Today in Orlando
This is a small sample drawn from within and beyond the lives and careers of writers. Look again tomorrow! Read more about The Orlando Project chronology.
10 February 1559
Queen Elizabeth I delivered a speech to Parliament in which she declined their petitions that she should marry.
10 February 1609
Elizabeth Shirley was one of two movers in the founding of St Monica’s Convent at Louvain, of the Order of the English Augustinian Canonesses, where the seven nuns who came from St Ursula’s moved in on this day.
10 February 1663
Katherine Philips’s Pompey, a tragedy translated from Pierre Corneille, was performed at the Smock Alley Theatre, Dublin (a purpose-built theatre finer than London could offer at this date).
10 February 1690
Susanna Wesley bore her eldest child, Samuel Wesley the younger, at her parents’ home; her husband was away at the time serving as a navy chaplain.
10 February 1721
Sarah Fielding’s grandmother, Lady Gould, defeated her son-in-law in an ugly legal battle and won legal custody of her grandchildren.
10 February 1726
Eliza Haywood published The Mercenary Lover; or, The Unfortunate Heiresses, which advertises its shared authorship with “a Certain Island Adjacent to the Kingdom of Utopia,” that is Memoirs of a Certain Island.
10 February 1743
The anonymous Memoirs of an Unfortunate Young Nobleman appeared; it was first ascribed to Eliza Haywood by her bibliographer Patrick Spedding. Dealing with the notorious Annesley case, it became one of her great hits.
10 February 1748
Catherine Payton (later Catherine Phillips) prayed, “in our little meeting at Dudley,” that she might become a Quaker minister.
10 February 1749
Henry Fielding published Tom Jones, his comic epic poem in prose, in six volumes containing three books each. It reached a (revised) fourth edition by 11 December.

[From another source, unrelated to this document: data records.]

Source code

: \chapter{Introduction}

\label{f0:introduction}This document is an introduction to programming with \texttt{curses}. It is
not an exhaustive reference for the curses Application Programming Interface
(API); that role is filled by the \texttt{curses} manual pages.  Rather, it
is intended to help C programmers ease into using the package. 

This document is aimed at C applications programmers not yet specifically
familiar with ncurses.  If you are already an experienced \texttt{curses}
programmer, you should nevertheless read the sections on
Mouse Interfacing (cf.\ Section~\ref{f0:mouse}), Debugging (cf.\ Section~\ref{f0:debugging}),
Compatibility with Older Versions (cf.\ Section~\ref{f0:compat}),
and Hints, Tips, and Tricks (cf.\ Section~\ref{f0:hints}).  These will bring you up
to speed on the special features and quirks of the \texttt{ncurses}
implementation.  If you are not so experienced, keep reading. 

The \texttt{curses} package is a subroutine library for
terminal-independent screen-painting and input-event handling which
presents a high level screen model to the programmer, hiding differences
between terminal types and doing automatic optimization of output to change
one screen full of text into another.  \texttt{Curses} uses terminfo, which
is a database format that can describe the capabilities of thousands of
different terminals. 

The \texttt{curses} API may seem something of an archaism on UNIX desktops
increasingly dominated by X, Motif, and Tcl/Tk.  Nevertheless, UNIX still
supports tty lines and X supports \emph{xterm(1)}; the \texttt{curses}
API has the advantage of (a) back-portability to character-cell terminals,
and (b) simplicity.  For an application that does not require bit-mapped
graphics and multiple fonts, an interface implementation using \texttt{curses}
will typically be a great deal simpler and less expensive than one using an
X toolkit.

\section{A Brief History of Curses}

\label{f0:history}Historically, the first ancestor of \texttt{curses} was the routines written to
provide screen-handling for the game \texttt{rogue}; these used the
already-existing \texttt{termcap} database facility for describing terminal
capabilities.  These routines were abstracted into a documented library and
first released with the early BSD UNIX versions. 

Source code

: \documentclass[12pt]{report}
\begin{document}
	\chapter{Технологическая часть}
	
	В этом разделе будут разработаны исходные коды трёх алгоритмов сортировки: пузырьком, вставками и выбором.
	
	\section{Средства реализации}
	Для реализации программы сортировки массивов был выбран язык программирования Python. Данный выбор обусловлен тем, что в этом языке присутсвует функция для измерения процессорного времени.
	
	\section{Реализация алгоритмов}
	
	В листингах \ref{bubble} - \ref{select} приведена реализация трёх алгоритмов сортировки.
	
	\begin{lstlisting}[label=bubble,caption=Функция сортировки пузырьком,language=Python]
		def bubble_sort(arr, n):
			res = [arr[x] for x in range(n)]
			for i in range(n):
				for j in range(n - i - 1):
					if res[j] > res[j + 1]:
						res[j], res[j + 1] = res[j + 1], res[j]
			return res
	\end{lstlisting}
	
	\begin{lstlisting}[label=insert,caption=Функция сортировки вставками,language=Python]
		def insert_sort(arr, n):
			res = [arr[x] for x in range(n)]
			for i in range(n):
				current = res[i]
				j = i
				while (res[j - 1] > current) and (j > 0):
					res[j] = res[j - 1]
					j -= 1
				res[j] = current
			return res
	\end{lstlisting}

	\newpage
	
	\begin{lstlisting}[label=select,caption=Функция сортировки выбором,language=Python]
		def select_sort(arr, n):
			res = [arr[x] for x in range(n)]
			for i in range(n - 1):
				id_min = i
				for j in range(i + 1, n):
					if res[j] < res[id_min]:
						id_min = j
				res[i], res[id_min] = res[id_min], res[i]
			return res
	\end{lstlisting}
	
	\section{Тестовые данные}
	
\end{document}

Like Joseph Andrews before it, it has been called picaresque. Arguably, though, Tom’s ups and downs of fortune are so arranged as to teach him maturity. Whether or not he can be said to learn prudence (a quality which through most of the story is equated with self-interest) he learns sexual fidelity—he turns down propositions from three desirable women late in the book. He certainly learns to think before acting, while retaining the impulse to do good which he has had from the beginning. By the end of the novel he is capable of reforming a highwayman (perceiving that his projected criminality results from destitution and despair), declining an advantageous marriage proposal from an attractive woman he does not love, and persuading his friend Nightingale that it is better morality to marry than to reject the loving woman he has seduced. Gender relations, indeed, make most of the difference between the moral code that Tom now subscribes to and the one which is current among his (and his author’s) social group.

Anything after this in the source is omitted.